** Material for this exercise follows **

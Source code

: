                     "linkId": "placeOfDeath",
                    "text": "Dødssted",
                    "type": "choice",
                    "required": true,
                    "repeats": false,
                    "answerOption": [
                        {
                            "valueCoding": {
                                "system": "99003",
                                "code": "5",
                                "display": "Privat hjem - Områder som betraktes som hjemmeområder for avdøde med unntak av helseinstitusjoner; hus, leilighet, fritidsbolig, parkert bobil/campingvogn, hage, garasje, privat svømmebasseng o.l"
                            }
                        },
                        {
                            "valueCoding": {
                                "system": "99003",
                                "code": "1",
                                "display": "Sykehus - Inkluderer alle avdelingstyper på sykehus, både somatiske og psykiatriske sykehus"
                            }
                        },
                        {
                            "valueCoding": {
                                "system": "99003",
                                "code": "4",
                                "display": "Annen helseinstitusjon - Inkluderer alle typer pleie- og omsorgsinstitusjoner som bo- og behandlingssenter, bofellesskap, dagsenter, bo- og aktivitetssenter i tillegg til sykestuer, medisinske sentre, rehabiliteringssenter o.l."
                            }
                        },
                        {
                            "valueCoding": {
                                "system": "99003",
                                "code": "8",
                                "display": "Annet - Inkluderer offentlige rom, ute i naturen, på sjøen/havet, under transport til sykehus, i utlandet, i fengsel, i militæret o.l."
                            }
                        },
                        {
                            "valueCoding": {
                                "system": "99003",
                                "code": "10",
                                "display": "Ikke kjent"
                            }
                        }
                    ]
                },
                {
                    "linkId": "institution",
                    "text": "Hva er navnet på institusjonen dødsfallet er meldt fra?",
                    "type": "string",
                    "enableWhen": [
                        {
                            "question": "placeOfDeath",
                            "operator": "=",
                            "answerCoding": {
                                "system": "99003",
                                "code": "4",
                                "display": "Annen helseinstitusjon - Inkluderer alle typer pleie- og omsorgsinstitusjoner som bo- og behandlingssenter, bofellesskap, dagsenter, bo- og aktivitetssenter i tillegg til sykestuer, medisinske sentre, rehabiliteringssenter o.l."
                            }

** End of Material for this exercise **

■ To do: Lines with "code": return each one from the data above.

■ Result for this exercise:
Source code
                                "code": "5",
                                "code": "1",
                                "code": "4",
                                "code": "8",
                                "code": "10",
                                "code": "4",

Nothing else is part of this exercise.